La régulation de l’expression de Helios par le
récepteur activateur NKp46 n’est pas sans
rappeler la régulation des FTs de la famille
Ikaros par le pre-TCR et le pre-BCR,
suggérant que le lignage lymphoïde utilise
des mécanismes similaires pour assurer leur
différentiation. Nous avons ensuite mis en
évidence que la régulation de l’activité des
cellules NK est cruciale pour le
développement ultérieur de la réponse
adaptative antimicrobienne primaire et la
génération de LT mémoires protecteurs.
Fig. 3: Balance des signaux inhibiteurs et
activateurs pour l’activation des cellules NK.
Fig. 4: L’engagement de NKp46 diminue l’expression de Helios et
calibre le seuil de réactivité des cellules NK.
Enfin, nous avons montré que l’injection d’anticorps bloquant anti-NKp46 chez des souris sauvages
au cours du développement des cellules NK programme des cellules NK qui seront hyperréactives
contre des cellules tumorales in vitro.
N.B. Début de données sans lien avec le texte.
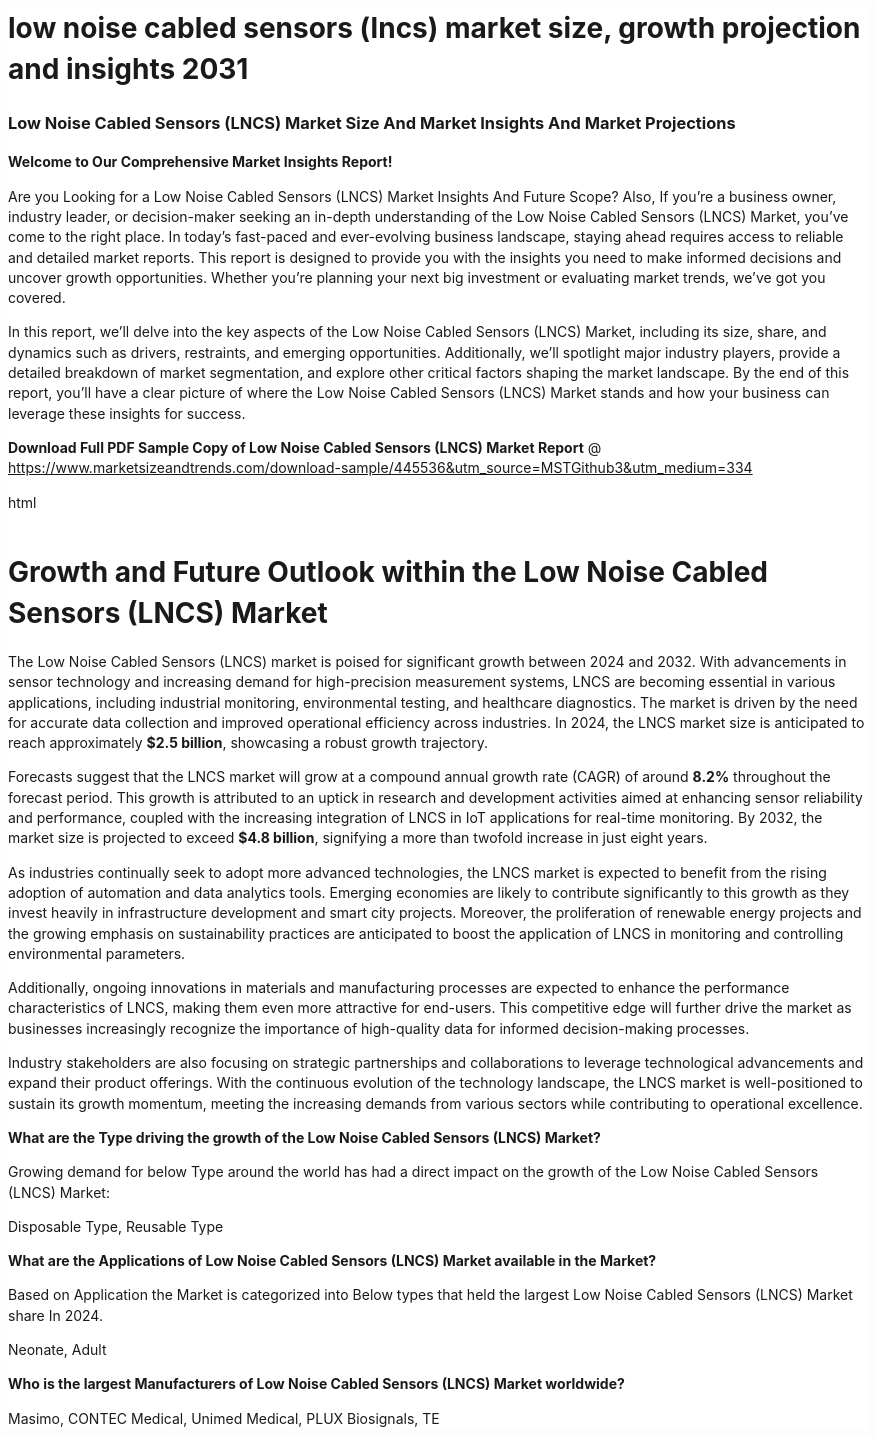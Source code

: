 <H1>low noise cabled sensors (lncs) market size, growth projection and insights 2031</H1><div class="" data-test-id=""><h3><span class="">Low Noise Cabled Sensors (LNCS) Market Size And Market Insights And Market Projections</span></h3></div><div class="" data-test-id=""><p><strong>Welcome to Our Comprehensive Market Insights Report!</strong></p><p>Are you Looking for a Low Noise Cabled Sensors (LNCS) Market Insights And Future Scope? Also, If you&rsquo;re a business owner, industry leader, or decision-maker seeking an in-depth understanding of the Low Noise Cabled Sensors (LNCS) Market, you&rsquo;ve come to the right place. In today&rsquo;s fast-paced and ever-evolving business landscape, staying ahead requires access to reliable and detailed market reports. This report is designed to provide you with the insights you need to make informed decisions and uncover growth opportunities. Whether you&rsquo;re planning your next big investment or evaluating market trends, we&rsquo;ve got you covered.</p><p>In this report, we&rsquo;ll delve into the key aspects of the Low Noise Cabled Sensors (LNCS) Market, including its size, share, and dynamics such as drivers, restraints, and emerging opportunities. Additionally, we&rsquo;ll spotlight major industry players, provide a detailed breakdown of market segmentation, and explore other critical factors shaping the market landscape. By the end of this report, you&rsquo;ll have a clear picture of where the Low Noise Cabled Sensors (LNCS) Market stands and how your business can leverage these insights for success.</p><p><strong>Download Full PDF Sample Copy of Low Noise Cabled Sensors (LNCS) Market Report</strong> @ <a href="https://www.marketsizeandtrends.com/download-sample/445536&utm_source=MSTGithub3&utm_medium=334" target="_blank">https://www.marketsizeandtrends.com/download-sample/445536&utm_source=MSTGithub3&utm_medium=334</a></p></div><div class="" data-test-id=""><p><span class="">html<!DOCTYPE html><html lang="en"><head> <meta charset="UTF-8"> <meta name="viewport" content="width=device-width, initial-scale=1.0"> <title>Low Noise Cabled Sensors (LNCS) Market Growth and Outlook</title></head><body> <h1>Growth and Future Outlook within the Low Noise Cabled Sensors (LNCS) Market</h1> <p>The Low Noise Cabled Sensors (LNCS) market is poised for significant growth between 2024 and 2032. With advancements in sensor technology and increasing demand for high-precision measurement systems, LNCS are becoming essential in various applications, including industrial monitoring, environmental testing, and healthcare diagnostics. The market is driven by the need for accurate data collection and improved operational efficiency across industries. In 2024, the LNCS market size is anticipated to reach approximately <strong>$2.5 billion</strong>, showcasing a robust growth trajectory.</p> <p>Forecasts suggest that the LNCS market will grow at a compound annual growth rate (CAGR) of around <strong>8.2%</strong> throughout the forecast period. This growth is attributed to an uptick in research and development activities aimed at enhancing sensor reliability and performance, coupled with the increasing integration of LNCS in IoT applications for real-time monitoring. By 2032, the market size is projected to exceed <strong>$4.8 billion</strong>, signifying a more than twofold increase in just eight years.</p> <p>As industries continually seek to adopt more advanced technologies, the LNCS market is expected to benefit from the rising adoption of automation and data analytics tools. Emerging economies are likely to contribute significantly to this growth as they invest heavily in infrastructure development and smart city projects. Moreover, the proliferation of renewable energy projects and the growing emphasis on sustainability practices are anticipated to boost the application of LNCS in monitoring and controlling environmental parameters.</p> <p>Additionally, ongoing innovations in materials and manufacturing processes are expected to enhance the performance characteristics of LNCS, making them even more attractive for end-users. This competitive edge will further drive the market as businesses increasingly recognize the importance of high-quality data for informed decision-making processes. <strong></strong></p> <p>Industry stakeholders are also focusing on strategic partnerships and collaborations to leverage technological advancements and expand their product offerings. With the continuous evolution of the technology landscape, the LNCS market is well-positioned to sustain its growth momentum, meeting the increasing demands from various sectors while contributing to operational excellence.</p></body></html></span></p><p><strong><span class="">What are the&nbsp;Type driving the growth of the Low Noise Cabled Sensors (LNCS) Market?</span></strong></p></div><div class="" data-test-id=""><p><span class="">Growing demand for below Type around the world has had a direct impact on the growth of the Low Noise Cabled Sensors (LNCS) Market:</span></p></div><div class="" data-test-id=""><p>Disposable Type, Reusable Type</p><p><span class=""><strong>What are the&nbsp;Applications&nbsp;of Low Noise Cabled Sensors (LNCS) Market available in the Market?</strong></span></p></div><div class="" data-test-id=""><p><span class="">Based on Application the Market is categorized into Below types that held the largest Low Noise Cabled Sensors (LNCS) Market share In 2024.</span></p></div><div class="" data-test-id=""><p><span class="">Neonate, Adult</span></p><p><span class=""><strong>Who is the largest Manufacturers of Low Noise Cabled Sensors (LNCS) Market worldwide?</strong></span></p></div><div class="" data-test-id=""><p><span class="">Masimo, CONTEC Medical, Unimed Medical, PLUX Biosignals, TE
Ces résultats, à priori contre intuitifs, ouvrent la voie pour la
conception de nouveaux traitements thérapeutiques anti-tumoraux avec un intérêt particulier pour les
patients présentant des déficiences en LT, tels que les patients qui subissent une greffe de cellules
souches hématopoïétiques (brevet 61/499,485).
Projet de recherche
Afin d’être en mesure d’exploiter le pouvoir fonctionnel des cellules NK, il est nécessaire de
comprendre les signaux activateurs qui régissent leur activation. Chez la souris, la reconnaissance
par les cellules NK de la protéine virale m157 à la surface des cellules infectées par le
cytomégalovirus murin par le récepteur activateur Ly49H induit leur cytotoxicité et la production
d’IFN-γ. L’interaction du récepteur NKG2D avec ses ligands (les molécules de la famille MICA chez
l’homme et RAET1 chez la souris) et de NKp30 avec son ligand B7-H6 entraîne également la
cytotoxité de la cellule NK envers sa cible et la production IFN-γ. La découverte récente de la nature
de ces ligands suggère que les récepteurs activateurs des cellules NK sont capables de reconnaître
des molécules qui sont présentes à de faibles niveaux à la surface des cellules normales et dont
l’expression serait augmentée au cours d’une infection/d’un stress. De nos jours, la réévaluation
nécessaire du rôle des cellules NK en tant que régulateurs de l’immunité requiert, d’une manière
évidente, la connaissance des couples récepteurs-ligands qui sont à la base d’une activation
spécifique des cellules NK. Dans ce contexte, le ligand cellulaire du récepteur activateur NKp46 n’a
pas été encore identifié.
Ainsi, afin de mieux comprendre le rôle des cellules NK dans l’immunité, nous allons maintenant
chercher à identifier le(s) ligand(s) de NKp46 exprimé(s) par des cellules en réponse au stress,
caractériser l’activité fonctionnelle des cellules NK activées à la suite de l’engagement de
NKp46 et évaluer le rôle de cette réponse effectrice dans l’immunité. Nous pensons que les
réponses à ces questions constituent un enjeu majeur pour notre compréhension du rôle biologique
des cellules NK et pour la conception rationnelle de nouvelles thérapies.